Le roman de H.Baccouche explore un espace pétri de contradictions
: quel que soit le champ culturel auquel se réfère chaque
personnage, il n'offre jamais un univers de références
stables. La politique, l'histoire, la société, les valeurs
morales, les religions, l'amour, présentent un faisceau de questions
auxquelles il s'avère impossible d'apporter une réponse
simple et unitaire, digne de l'existence désirée par les
êtres. L'auteur semble même avoir volontairement accentué
chacun de ces problèmes pour montrer que sommes toutes, il n'existait
pas de solution viable : la logique des cultures finit toujours par
broyer l'existence individuelle, sans qu'il soit possible de construire
un avenir réellement positif. Et de proche en proche, ce sont
les cultures elles-mêmes qui s'en trouvent atteintes. Au noeud
central de ces contradictions, l'amour de Gaétano et de Leila,
rendu impossible par les contraintes qu'ils acceptent, malgré
leur grande proximité, prend une valeur exemplaire : pour pouvoir
affirmer la vérité de leur amour, ils ne peuvent s'aider
que du mensonge et de la tromperie. Ainsi, c'est déguisé
en marchand juif que Gaétano peut approcher la jeune fille qui
devra déployer des trésors d'ingéniosité
pour parvenir à tromper la confiance de son père. Dès
lors la contradiction a refermé son piège et la seule
voie possible vers la perfection devient celle du renoncement. De leur
côté, Merriem et Norbert passent leur existence à
regretter leur départ de l'espace oriental et islamique, alors
qu'ils ont dès leur rencontre cherché à rentrer
en Europe. Quand enfin, ils retrouvent la terre qui a vu la naissance
de leur histoire, la Tunisie est livrée à la barbarie,
et sa culture est réduite au silence.
A l'intérieur même de l'histoire cette fracture incessante
entre le désir et la réalité est redoublée
par de nombreux épisodes qui se répondent et s'opposent
: ainsi, Norbert sauve de la mort une femme enterrée vivante
par erreur, femme qui ne pourra jamais trouver de mari, tandis que Gaétano
tue accidentellement le jeune homme destiné à Leila, et
qui incarne peut-être la figure des lettrés impuissants
à enrayer la marche barbare de l'histoire.
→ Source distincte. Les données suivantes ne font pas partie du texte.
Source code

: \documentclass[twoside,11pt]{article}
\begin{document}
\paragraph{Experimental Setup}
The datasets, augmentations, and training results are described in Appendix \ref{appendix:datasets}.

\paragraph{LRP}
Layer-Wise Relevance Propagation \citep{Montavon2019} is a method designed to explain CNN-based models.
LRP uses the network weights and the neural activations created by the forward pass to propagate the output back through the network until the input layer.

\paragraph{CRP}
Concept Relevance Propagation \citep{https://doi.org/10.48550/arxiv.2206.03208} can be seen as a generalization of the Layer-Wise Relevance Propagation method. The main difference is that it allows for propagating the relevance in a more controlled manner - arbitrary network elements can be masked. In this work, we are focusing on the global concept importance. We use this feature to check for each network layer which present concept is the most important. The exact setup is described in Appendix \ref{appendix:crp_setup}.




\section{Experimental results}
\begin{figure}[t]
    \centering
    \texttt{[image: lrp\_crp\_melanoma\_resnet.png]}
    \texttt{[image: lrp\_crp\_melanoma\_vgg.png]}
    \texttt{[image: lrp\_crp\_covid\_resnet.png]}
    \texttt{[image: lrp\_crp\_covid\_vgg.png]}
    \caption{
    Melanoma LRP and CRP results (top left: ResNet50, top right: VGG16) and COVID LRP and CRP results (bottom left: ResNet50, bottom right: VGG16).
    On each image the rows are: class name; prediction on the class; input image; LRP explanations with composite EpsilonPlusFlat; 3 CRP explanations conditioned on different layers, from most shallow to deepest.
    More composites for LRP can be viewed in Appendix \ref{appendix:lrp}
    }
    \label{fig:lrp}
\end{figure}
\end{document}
C'est aussi à
l'occasion de l'enterrement de Mourad que Norbert prend conscience que
cette terre dans laquelle repose le jeune homme, est sa "matrie"
: "Tu es son fils et elle t'aime" (IV),
lui affirme un saint homme vaticinant. Une partie des efforts de Norbert
sont ensuite consacrés à la recherche du père de
Merriem, qui meurt peu après les retrouvailles. La quête
de la parenté apparaît en fin de compte comme celle d'un
signe naturel ultime qui permettrait de fonder l'inscription des êtres
dans une histoire. Las ! L'histoire porte en elle une autre leçon
: "C'est en dehors du temps qu'il faut chercher
l'amour", répète Norbert à la dernière
page du roman. Comme le royaume Hafside de Tunis, oasis de culture menacée
par les déserts barbares, et finalement dépossédé
de la maîtrise de son destin, les personnages ne peuvent échapper
aux intérêts mis en jeu par leurs cultures d'origines.
S'ils tentent de dire leur différence, ils mettent en jeu leur
liberté, et risquent à chaque instant la mort, sinon l'incompréhension.
En publiant son roman en 1961, H.Baccouche encourrait lui aussi le risque
de ne pas être entendu. Pourtant, en récusant le discours
traditionnel de l'histoire de France, qui a longtemps fait mine d'ignorer
la longue histoire des rapports entre l'Orient et l'Occident, il ouvrait
aussi la voie à une exploration romanesque des marches de ce
XVIème s. européen, parcouru par des sujets qui, tels
le Léon l'Africain d'A. Maalouf, revendiquent un statut
social, culturel et religieux incertain.